Start of Block

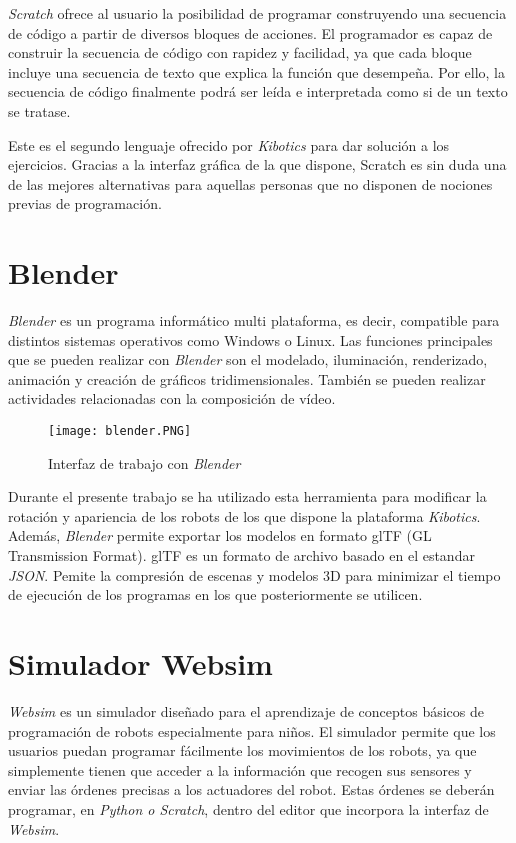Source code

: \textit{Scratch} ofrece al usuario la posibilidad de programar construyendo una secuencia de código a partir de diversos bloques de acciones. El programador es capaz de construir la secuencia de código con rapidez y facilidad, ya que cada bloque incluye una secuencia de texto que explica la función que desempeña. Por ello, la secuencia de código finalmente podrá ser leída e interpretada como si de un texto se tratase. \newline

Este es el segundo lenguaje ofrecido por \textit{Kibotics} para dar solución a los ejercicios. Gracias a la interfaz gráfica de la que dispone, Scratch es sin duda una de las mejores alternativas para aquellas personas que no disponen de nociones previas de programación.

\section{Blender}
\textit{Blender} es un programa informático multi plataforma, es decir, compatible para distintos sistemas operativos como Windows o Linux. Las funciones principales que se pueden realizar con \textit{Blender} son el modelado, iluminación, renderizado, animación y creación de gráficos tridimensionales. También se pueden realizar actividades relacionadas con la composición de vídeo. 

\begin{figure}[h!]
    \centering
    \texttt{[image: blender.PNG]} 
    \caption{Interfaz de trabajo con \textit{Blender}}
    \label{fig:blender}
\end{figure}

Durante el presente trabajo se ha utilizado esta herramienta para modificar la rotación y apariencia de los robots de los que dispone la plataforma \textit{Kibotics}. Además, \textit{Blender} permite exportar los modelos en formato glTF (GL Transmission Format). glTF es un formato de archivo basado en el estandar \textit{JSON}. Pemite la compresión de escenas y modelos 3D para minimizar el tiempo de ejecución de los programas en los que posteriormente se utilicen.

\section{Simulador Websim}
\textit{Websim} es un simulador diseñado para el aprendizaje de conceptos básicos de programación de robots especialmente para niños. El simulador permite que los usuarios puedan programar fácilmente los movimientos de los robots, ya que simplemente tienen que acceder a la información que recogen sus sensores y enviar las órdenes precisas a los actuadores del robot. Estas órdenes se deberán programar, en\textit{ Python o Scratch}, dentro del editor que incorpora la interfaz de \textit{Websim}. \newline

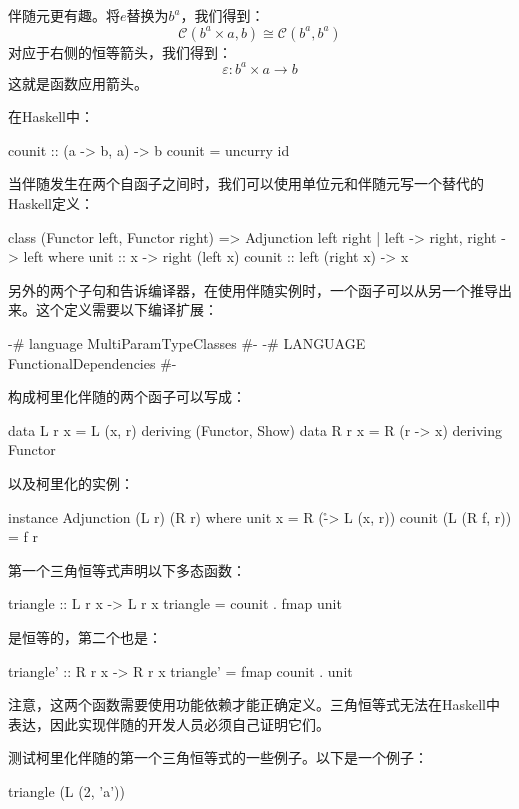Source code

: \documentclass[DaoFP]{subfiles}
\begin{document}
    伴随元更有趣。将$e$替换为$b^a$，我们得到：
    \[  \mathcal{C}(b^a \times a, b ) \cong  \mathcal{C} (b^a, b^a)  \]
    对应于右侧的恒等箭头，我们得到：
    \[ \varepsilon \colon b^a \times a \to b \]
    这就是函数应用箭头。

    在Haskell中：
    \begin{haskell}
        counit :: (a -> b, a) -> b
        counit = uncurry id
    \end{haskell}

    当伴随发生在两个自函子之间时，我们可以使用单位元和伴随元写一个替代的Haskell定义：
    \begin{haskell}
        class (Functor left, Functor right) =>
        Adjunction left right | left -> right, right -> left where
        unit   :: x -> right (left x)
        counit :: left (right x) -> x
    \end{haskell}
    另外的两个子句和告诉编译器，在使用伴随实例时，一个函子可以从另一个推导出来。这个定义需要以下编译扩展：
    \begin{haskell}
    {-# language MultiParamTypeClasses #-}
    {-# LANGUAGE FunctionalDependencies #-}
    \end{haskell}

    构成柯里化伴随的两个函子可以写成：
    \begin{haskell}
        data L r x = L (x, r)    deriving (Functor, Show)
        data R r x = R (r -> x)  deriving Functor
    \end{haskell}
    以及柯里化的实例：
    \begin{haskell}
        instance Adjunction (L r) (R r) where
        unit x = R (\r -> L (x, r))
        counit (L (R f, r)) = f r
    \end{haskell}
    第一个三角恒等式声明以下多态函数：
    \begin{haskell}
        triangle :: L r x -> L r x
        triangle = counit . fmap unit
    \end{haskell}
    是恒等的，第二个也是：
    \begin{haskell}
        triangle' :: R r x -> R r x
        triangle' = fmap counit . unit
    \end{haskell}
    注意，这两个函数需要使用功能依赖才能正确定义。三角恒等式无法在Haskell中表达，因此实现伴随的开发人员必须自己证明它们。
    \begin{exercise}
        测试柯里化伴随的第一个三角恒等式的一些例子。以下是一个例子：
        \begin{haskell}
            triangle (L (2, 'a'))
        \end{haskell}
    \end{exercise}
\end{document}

End of Block

**EXERCISE DIRECTIONS:** On how many lines above does "data" occur? Say the number only.

**SOLUTION:** 2